Three days after a pair of mass shootings in Ohio and Texas that left 31 people dead, President Donald Trump was preoccupied with visions of a Rose Garden ceremony.
His daughter and senior adviser, Ivanka Trump, had proposed the idea of a televised Rose Garden appearance as a way to nudge her father toward supporting universal background checks. The president had recently suggested he was open to the gun-control measure, tweeting, “Republicans and Democrats must come together and get strong background checks, perhaps marrying this legislation with desperately needed immigration reform.” To be sure, this was similar to how he’d responded to other mass shootings during his 31-month presidency, and each time, the push for action fizzled. But the prospect of a Rose Garden ceremony, his daughter thought, where Trump could sign a document and call it “historic” and “unprecedented”—and receive positive media attention—might be the best chance of yielding real change.

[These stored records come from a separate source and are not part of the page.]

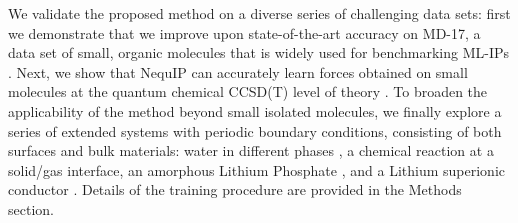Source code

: \documentclass[%
reprint,
superscriptaddress,
nofootinbib,
amsmath,amssymb,
aps,
prl,
]{revtex4-1}
\begin{document}
We validate the proposed method on a diverse series of challenging data sets: first we demonstrate that we improve upon state-of-the-art accuracy on MD-17, a data set of small, organic molecules that is widely used for benchmarking ML-IPs \cite{chmiela2017machine, schutt2017quantum, sgdml, schnet_neurips, klicpera2020directional}. Next, we show that NequIP can accurately learn forces obtained on small molecules at the quantum chemical CCSD(T) level of theory \cite{sgdml}. To broaden the applicability of the method beyond small isolated molecules, we finally explore a series of extended systems with periodic boundary conditions, consisting of both surfaces and bulk materials: water in different phases \cite{deepmd, deepmd_water_paper}, a chemical reaction at a solid/gas interface, an amorphous Lithium Phosphate \cite{dcf}, and a Lithium superionic conductor \cite{gnnff}. Details of the training procedure are provided in the Methods section.
\end{document}
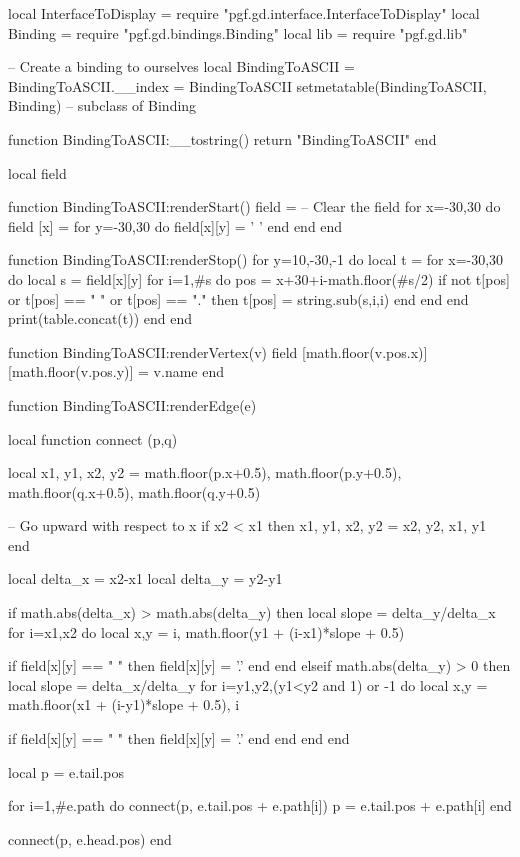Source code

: \label{section-gd-binding-layer-example}

\begin{codeexample}
local InterfaceToDisplay = require "pgf.gd.interface.InterfaceToDisplay"
local Binding = require "pgf.gd.bindings.Binding"
local lib = require "pgf.gd.lib"

-- Create a binding to ourselves
local BindingToASCII = {}
BindingToASCII.__index = BindingToASCII
setmetatable(BindingToASCII, Binding) -- subclass of Binding

function BindingToASCII:__tostring()
  return "BindingToASCII"
end
\end{codeexample}

\begin{codeexample}
local field
  
function BindingToASCII:renderStart()
  field = {}
  -- Clear the field
  for x=-30,30 do
    field [x] = {}
    for y=-30,30 do
      field[x][y] = ' '
    end
  end
end

function BindingToASCII:renderStop()
  for y=10,-30,-1 do
    local t = {}
    for x=-30,30 do
      local s = field[x][y]
      for i=1,#s do
        pos = x+30+i-math.floor(#s/2)
        if not t[pos] or t[pos] == " " or t[pos] == "." then
          t[pos] = string.sub(s,i,i)
        end
      end
    end
    print(table.concat(t))
  end
end

function BindingToASCII:renderVertex(v)
  field [math.floor(v.pos.x)][math.floor(v.pos.y)] = v.name
end
\end{codeexample}

\begin{codeexample}
function BindingToASCII:renderEdge(e)

  local function connect (p,q)

    local x1, y1, x2, y2 = math.floor(p.x+0.5), math.floor(p.y+0.5), math.floor(q.x+0.5), math.floor(q.y+0.5)
    
    -- Go upward with respect to x
    if x2 < x1 then
      x1, y1, x2, y2 = x2, y2, x1, y1
    end
    
    local delta_x = x2-x1
    local delta_y = y2-y1

    if math.abs(delta_x) > math.abs(delta_y) then
      local slope = delta_y/delta_x
      for i=x1,x2 do
        local x,y = i, math.floor(y1 + (i-x1)*slope + 0.5)

        if field[x][y] == " " then
          field[x][y] = '.'
        end
      end
    elseif math.abs(delta_y) > 0 then
      local slope = delta_x/delta_y
      for i=y1,y2,(y1<y2 and 1) or -1 do
        local x,y = math.floor(x1 + (i-y1)*slope + 0.5), i

        if field[x][y] == " " then
          field[x][y] = '.'
        end
      end
    end
  end
  
  
  local p = e.tail.pos
  
  for i=1,#e.path do
    connect(p, e.tail.pos + e.path[i])
    p = e.tail.pos + e.path[i]
  end
  
  connect(p, e.head.pos)
end
\end{codeexample}

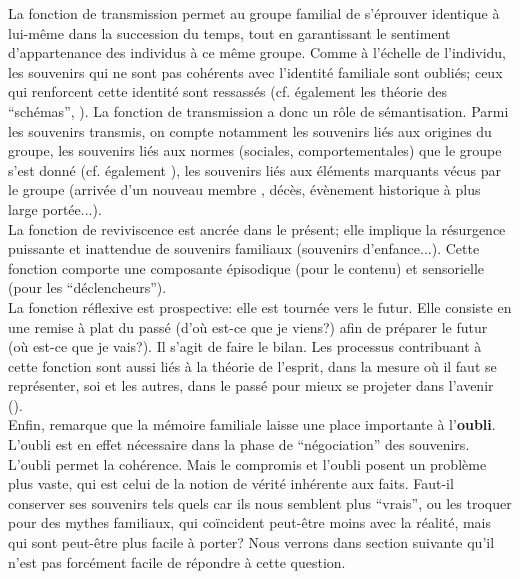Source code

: \documentclass[french]{article}
\begin{document}
			La fonction de transmission permet au groupe familial de s'éprouver identique à lui-même dans la succession du temps, tout en garantissant le sentiment d'appartenance des individus à ce même groupe. Comme à l'échelle de l'individu, les souvenirs qui ne sont pas cohérents avec l'identité familiale sont oubliés; ceux qui renforcent cette identité sont ressassés (cf. également les théorie des ``schémas'', \cite{bartlett1933}). La fonction de transmission a donc un rôle de sémantisation. Parmi les souvenirs transmis, on compte notamment les souvenirs liés aux origines du groupe, les souvenirs liés aux normes (sociales, comportementales) que le groupe s'est donné (cf. également \cite[p.~110-111]{halbwachs1925}), les souvenirs liés aux éléments marquants vécus par le groupe (arrivée d'un nouveau membre \cite[p.~121]{halbwachs1925}, décès, évènement historique à plus large portée...).\\
			
			La fonction de reviviscence est ancrée dans le présent; elle implique la résurgence puissante et inattendue de souvenirs familiaux (souvenirs d'enfance...). Cette fonction comporte une composante épisodique (pour le contenu) et sensorielle (pour les ``déclencheurs'').\\
			
			La fonction réflexive est prospective: elle est tournée vers le futur. Elle consiste en une remise à plat du passé (d'où est-ce que je viens?) afin de préparer le futur (où est-ce que je vais?). Il s'agit de faire le bilan. Les processus contribuant à cette fonction sont aussi liés à la théorie de l'esprit, dans la mesure où il faut se représenter, soi et les autres, dans le passé pour mieux se projeter dans l'avenir (\cite{buckner2007}). \\
			
			Enfin, \cite{muxel2012} remarque que la mémoire familiale laisse une place importante à l'\textbf{oubli}. L'oubli est en effet nécessaire dans la phase de ``négociation'' des souvenirs. L'oubli permet la cohérence. Mais le compromis et l'oubli posent un problème plus vaste, qui est celui de la notion de vérité inhérente aux faits. Faut-il conserver ses souvenirs tels quels car ils nous semblent plus ``vrais'', ou les troquer pour des mythes familiaux, qui coïncident peut-être moins avec la réalité, mais qui sont peut-être plus facile à porter? Nous verrons dans section suivante qu'il n'est pas forcément facile de répondre à cette question.
			
	
\end{document}

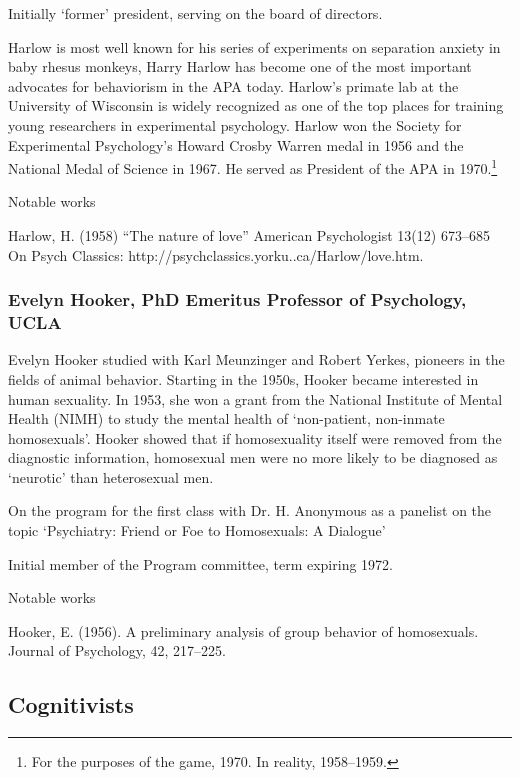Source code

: Initially `former' president, serving on the board of directors.

Harlow is most well known for his series of experiments on separation anxiety in baby rhesus monkeys, Harry Harlow has become one of the most important advocates for behaviorism in the APA today. Harlow's primate lab at the University of Wisconsin is widely recognized as one of the top places for training young researchers in experimental psychology. Harlow won the Society for Experimental Psychology's Howard Crosby Warren medal in 1956 and the National Medal of Science in 1967. He served as President of the APA in 1970.\footnote{For the purposes of the game, 1970. In reality, 1958--1959.} 

Notable works

Harlow, H. (1958) “The nature of love” American Psychologist 13(12) 673--685 On Psych Classics: http:\slash \slash psychclassics.yorku..ca\slash Harlow\slash love.htm.

\subsubsection{Evelyn Hooker, PhD Emeritus Professor of Psychology, UCLA}
\label{evelynhookerphdemeritusprofessorofpsychologyucla}

Evelyn Hooker studied with Karl Meunzinger and Robert Yerkes, pioneers in the fields of animal behavior. Starting in the 1950s, Hooker became interested in human sexuality. In 1953, she won a grant from the National Institute of Mental Health (NIMH) to study the mental health of `non-patient, non-inmate homosexuals'. Hooker showed that if homosexuality itself were removed from the diagnostic information, homosexual men were no more likely to be diagnosed as `neurotic' than heterosexual men.

On the program for the first class with Dr. H. Anonymous as a panelist on the topic `Psychiatry: Friend or Foe to Homosexuals: A Dialogue'

Initial member of the Program committee, term expiring 1972.

Notable works

Hooker, E. (1956). A preliminary analysis of group behavior of homosexuals. Journal of Psychology, 42, 217--225.

\subsection{Cognitivists}
\label{cognitivists}


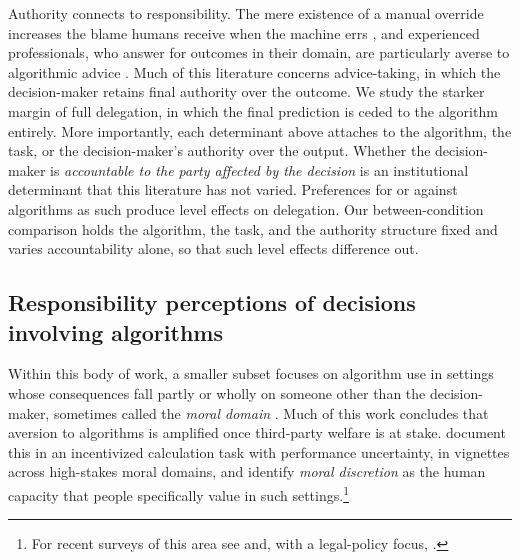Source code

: Authority connects to responsibility. The mere existence of a manual override increases the blame humans receive when the machine errs \citep{arnestad_manual_2024}, and experienced professionals, who answer for outcomes in their domain, are particularly averse to algorithmic advice \citep{allen_algorithm_2022}. Much of this literature concerns advice-taking, in which the decision-maker retains final authority over the outcome. We study the starker margin of full delegation, in which the final prediction is ceded to the algorithm entirely. More importantly, each determinant above attaches to the algorithm, the task, or the decision-maker's authority over the output. Whether the decision-maker is \textit{accountable to the party affected by the decision} is an institutional determinant that this literature has not varied. Preferences for or against algorithms as such produce level effects on delegation. Our between-condition comparison holds the algorithm, the task, and the authority structure fixed and varies accountability alone, so that such level effects difference out.

\subsection*{Responsibility perceptions of decisions involving algorithms}

Within this body of work, a smaller subset focuses on algorithm use in settings whose consequences fall partly or wholly on someone other than the decision-maker, sometimes called the \textit{moral domain} \citep{gogoll_rage_2018}. Much of this work concludes that aversion to algorithms is amplified once third-party welfare is at stake. \citet{gogoll_rage_2018} document this in an incentivized calculation task with performance uncertainty, \citet{bigman_people_2018} in vignettes across high-stakes moral domains, and \citet{jauernig_people_2022} identify \textit{moral discretion} as the human capacity that people specifically value in such settings.\footnote{For recent surveys of this area see \citet{bonnefon_moral_2024} and, with a legal-policy focus, \citet{sunstein_anatomy_2024}.}

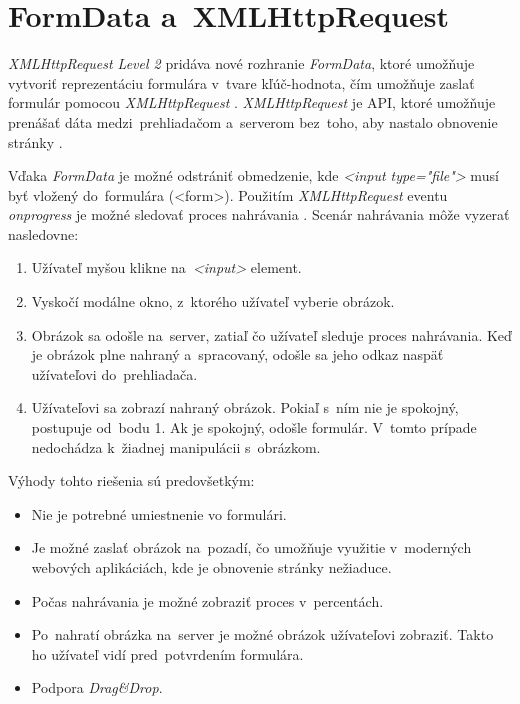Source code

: \section{FormData a~XMLHttpRequest}

\emph{XMLHttpRequest Level 2} pridáva nové rozhranie \emph{FormData}, ktoré umožňuje vytvoriť reprezentáciu formulára v~tvare kľúč-hodnota, čím umožňuje zaslať formulár pomocou \emph{XMLHttpRequest} \cite{MDN_Formdata}. \emph{XMLHttpRequest} je API, ktoré umožňuje prenášať dáta medzi~prehliadačom a~serverom bez~toho, aby nastalo obnovenie stránky \cite{MDN_XMLHttpRequest}.

Vďaka \emph{FormData} je možné odstrániť obmedzenie, kde \emph{<input type="file"\textgreater} musí byť vložený do~formulára (<form\textgreater). Použitím \emph{XMLHttpRequest} eventu \emph{onprogress} je možné sledovať proces nahrávania \cite{MDN_XMLHttpRequest_progress}. Scenár nahrávania môže vyzerať nasledovne:
\begin{enumerate}
	\item Užívateľ myšou klikne na~\emph{<input>} element.
	\item Vyskočí modálne okno, z~ktorého užívateľ vyberie obrázok.
	\item Obrázok sa odošle na~server, zatiaľ čo užívateľ sleduje proces nahrávania. Keď je obrázok plne nahraný a~spracovaný, odošle sa jeho odkaz naspäť užívateľovi do~prehliadača.
	\item Užívateľovi sa zobrazí nahraný obrázok. Pokiaľ s~ním nie je spokojný, postupuje od~bodu 1. Ak je spokojný, odošle formulár. V~tomto prípade nedochádza k~žiadnej manipulácii s~obrázkom.
\end{enumerate}

Výhody tohto riešenia sú predovšetkým:
\begin{itemize}
	\item Nie je potrebné umiestnenie vo formulári.
	\item Je možné zaslať obrázok na~pozadí, čo umožňuje využitie v~moderných webových aplikáciách, kde je obnovenie stránky nežiaduce.
	\item Počas nahrávania je možné zobraziť proces v~percentách.
	\item Po~nahratí obrázka na~server je možné obrázok užívateľovi zobraziť. Takto ho užívateľ vidí pred~potvrdením formulára.
	\item Podpora \emph{Drag\&Drop}.
\end{itemize}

For a moment, it looked like it just might work. “He loved it. He was all spun up about it,” said a former senior White House official who, like others interviewed for this story, spoke with me on the condition of anonymity in order to share private conversations. On August 7, the president picked up the phone to discuss the idea with Wayne LaPierre, chief executive of the National Rifle Association. “It’s going to be great, Wayne,” Trump said, according to both a former senior White House official and an NRA official briefed on the call. “They will love us.” And if they—meaning the roughly 5 million people who make up the NRA’s active membership, and some of Trump’s electoral base—didn’t, Trump reportedly assured LaPierre, “I’ll give you cover.” (The White House did not return a request for comment for this story.)